In two recently published studies led by Annalisa Pillepich and Dylan Nelson, from the Max Planck Institute for Astronomy and Max Planck Institute for Astrophysics, respectively, the researchers shared their most important findings.

“Numerical experiments of this kind are particularly successful when you get out more than you put in. In our simulation, we see phenomena that had not been programmed explicitly into the simulation code. These phenomena emerge in a natural fashion, from the complex interplay of the basic physical ingredients of our model universe,” Nelson said in a statement.

One example of such emerging behavior if the formation of “disk” galaxies, like the Milky Way. While disk galaxies seem very ordered and flat, by rewinding their evolution, researchers could see that such structures emerge from chaotic and disorganized turbulent clouds of gas.

“In practice, TNG50 shows that our own Milky Way galaxy with its thin disk is at the height of galaxy fashion: over the past 10 billion years, at least those galaxies that are still forming new stars have become more and more disk-like, and their chaotic internal motions have decreased considerably. The Universe was much more messy when it was just a few billion years old!” Pillepich said in a statement.

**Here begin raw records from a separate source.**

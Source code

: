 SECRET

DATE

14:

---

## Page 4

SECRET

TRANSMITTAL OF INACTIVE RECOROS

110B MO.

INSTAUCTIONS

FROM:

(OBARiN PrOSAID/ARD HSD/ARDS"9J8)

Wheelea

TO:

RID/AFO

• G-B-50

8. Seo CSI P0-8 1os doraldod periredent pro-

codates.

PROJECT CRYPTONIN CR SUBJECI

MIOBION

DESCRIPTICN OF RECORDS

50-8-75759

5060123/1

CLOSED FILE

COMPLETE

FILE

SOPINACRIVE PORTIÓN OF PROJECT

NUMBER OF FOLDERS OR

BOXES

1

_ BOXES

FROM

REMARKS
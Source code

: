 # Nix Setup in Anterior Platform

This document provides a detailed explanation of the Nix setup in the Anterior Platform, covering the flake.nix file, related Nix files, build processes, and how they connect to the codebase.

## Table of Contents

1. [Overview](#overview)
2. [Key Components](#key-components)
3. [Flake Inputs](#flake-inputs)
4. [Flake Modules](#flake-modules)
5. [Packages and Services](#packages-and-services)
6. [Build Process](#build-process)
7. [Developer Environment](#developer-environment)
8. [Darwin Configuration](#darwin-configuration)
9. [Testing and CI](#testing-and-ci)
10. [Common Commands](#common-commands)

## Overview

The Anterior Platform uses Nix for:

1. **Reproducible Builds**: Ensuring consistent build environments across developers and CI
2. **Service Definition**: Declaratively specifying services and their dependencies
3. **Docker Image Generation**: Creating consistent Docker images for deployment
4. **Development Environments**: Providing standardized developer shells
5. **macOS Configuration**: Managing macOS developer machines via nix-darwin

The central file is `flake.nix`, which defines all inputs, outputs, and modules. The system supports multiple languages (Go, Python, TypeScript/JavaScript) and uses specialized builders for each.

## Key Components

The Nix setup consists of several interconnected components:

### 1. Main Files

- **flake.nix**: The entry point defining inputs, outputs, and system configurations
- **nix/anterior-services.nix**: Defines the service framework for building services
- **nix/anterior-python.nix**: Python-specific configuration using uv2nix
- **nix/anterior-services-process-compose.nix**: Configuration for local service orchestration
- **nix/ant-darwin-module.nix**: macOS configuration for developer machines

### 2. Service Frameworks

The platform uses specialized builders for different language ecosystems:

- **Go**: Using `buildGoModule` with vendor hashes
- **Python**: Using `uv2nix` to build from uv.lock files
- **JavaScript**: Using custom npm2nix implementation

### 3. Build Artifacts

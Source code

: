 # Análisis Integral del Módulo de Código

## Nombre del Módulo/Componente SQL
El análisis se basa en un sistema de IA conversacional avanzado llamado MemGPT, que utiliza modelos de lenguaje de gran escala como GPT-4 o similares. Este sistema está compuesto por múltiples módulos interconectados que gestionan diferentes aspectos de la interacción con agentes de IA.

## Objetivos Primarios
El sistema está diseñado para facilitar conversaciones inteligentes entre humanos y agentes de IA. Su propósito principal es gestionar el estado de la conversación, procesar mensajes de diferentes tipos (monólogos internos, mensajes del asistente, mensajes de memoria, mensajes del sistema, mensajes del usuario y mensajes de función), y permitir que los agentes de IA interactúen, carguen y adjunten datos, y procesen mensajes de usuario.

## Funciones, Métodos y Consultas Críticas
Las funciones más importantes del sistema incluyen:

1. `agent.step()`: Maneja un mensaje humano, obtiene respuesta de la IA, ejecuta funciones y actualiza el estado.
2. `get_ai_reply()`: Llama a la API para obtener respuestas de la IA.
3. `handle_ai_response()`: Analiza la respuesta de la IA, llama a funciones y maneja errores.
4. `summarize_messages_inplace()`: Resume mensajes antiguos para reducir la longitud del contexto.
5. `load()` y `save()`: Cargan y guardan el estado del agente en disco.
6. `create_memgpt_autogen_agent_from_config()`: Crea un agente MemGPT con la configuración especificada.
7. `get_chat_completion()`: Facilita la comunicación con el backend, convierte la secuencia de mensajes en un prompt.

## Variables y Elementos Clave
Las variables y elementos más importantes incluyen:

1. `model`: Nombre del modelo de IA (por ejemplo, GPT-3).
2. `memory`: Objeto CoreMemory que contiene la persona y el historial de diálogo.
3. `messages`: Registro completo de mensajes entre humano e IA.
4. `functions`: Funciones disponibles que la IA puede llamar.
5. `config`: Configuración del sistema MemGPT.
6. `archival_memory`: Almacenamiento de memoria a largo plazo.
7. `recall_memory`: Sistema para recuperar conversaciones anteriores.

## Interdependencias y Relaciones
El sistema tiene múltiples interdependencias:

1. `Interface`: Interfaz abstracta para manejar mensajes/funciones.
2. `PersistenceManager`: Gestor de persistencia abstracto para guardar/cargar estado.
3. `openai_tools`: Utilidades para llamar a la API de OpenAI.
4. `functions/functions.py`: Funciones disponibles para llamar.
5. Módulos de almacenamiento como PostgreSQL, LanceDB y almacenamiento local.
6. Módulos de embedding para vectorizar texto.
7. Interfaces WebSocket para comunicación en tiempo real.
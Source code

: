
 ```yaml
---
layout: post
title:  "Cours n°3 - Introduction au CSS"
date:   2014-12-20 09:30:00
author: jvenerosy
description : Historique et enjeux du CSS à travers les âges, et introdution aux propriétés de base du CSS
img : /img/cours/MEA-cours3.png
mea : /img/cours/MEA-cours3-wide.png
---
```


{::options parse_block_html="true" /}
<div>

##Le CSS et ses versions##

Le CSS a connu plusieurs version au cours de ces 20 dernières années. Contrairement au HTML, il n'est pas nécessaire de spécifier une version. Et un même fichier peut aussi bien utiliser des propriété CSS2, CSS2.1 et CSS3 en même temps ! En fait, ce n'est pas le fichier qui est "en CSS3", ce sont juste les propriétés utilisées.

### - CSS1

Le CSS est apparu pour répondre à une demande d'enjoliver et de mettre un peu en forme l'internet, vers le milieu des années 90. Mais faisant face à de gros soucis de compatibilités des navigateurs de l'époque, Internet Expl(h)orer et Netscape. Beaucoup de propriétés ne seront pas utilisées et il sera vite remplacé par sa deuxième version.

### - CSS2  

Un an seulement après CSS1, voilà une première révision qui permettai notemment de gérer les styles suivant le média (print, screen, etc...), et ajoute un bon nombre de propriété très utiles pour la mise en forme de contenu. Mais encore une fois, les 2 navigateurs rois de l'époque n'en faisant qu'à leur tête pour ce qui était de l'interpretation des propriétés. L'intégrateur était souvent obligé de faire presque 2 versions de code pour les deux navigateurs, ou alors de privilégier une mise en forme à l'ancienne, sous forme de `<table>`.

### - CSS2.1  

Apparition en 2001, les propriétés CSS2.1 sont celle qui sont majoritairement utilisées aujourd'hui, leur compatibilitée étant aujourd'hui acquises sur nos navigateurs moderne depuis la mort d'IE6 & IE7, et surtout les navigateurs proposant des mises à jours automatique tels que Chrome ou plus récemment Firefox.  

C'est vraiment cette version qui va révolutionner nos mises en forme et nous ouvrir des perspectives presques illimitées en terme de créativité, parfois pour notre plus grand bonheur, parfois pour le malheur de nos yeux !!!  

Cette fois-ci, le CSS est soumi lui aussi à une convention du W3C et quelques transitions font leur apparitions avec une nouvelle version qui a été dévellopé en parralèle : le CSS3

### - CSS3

Another emerging phenomenon captured by the simulation was represented by high-speed outflows and winds of gas emanating from galaxies. These outflows and winds are the result of supernovae and supermassive black hole activity.

These galactic outflows were initially chaotic — just like early galactic structures — but, over time, they became more focused on the paths of least resistance. In the modern universe, these winds slow down as they make their way away from the gravitational well of the dark matter halo, and can eventually stall and fall back onto their parent galaxies. The astronomers liken the process to a galactic fountain of recycled gas.

By this process, gas is redistributed from the center of the galaxy to its outskirts. In time, this contributes to the transformation of the galaxy into a thin disk. But this can also work both ways: galactic structures also shape galactic fountains.

In the future, the astronomers will release all the simulation’s data to the scientific community at large so that new discoveries might come out of the TNG50 universe.

The two studies will be published in the December 2019 issue of the Monthly Notices of the Royal Astronomical Society.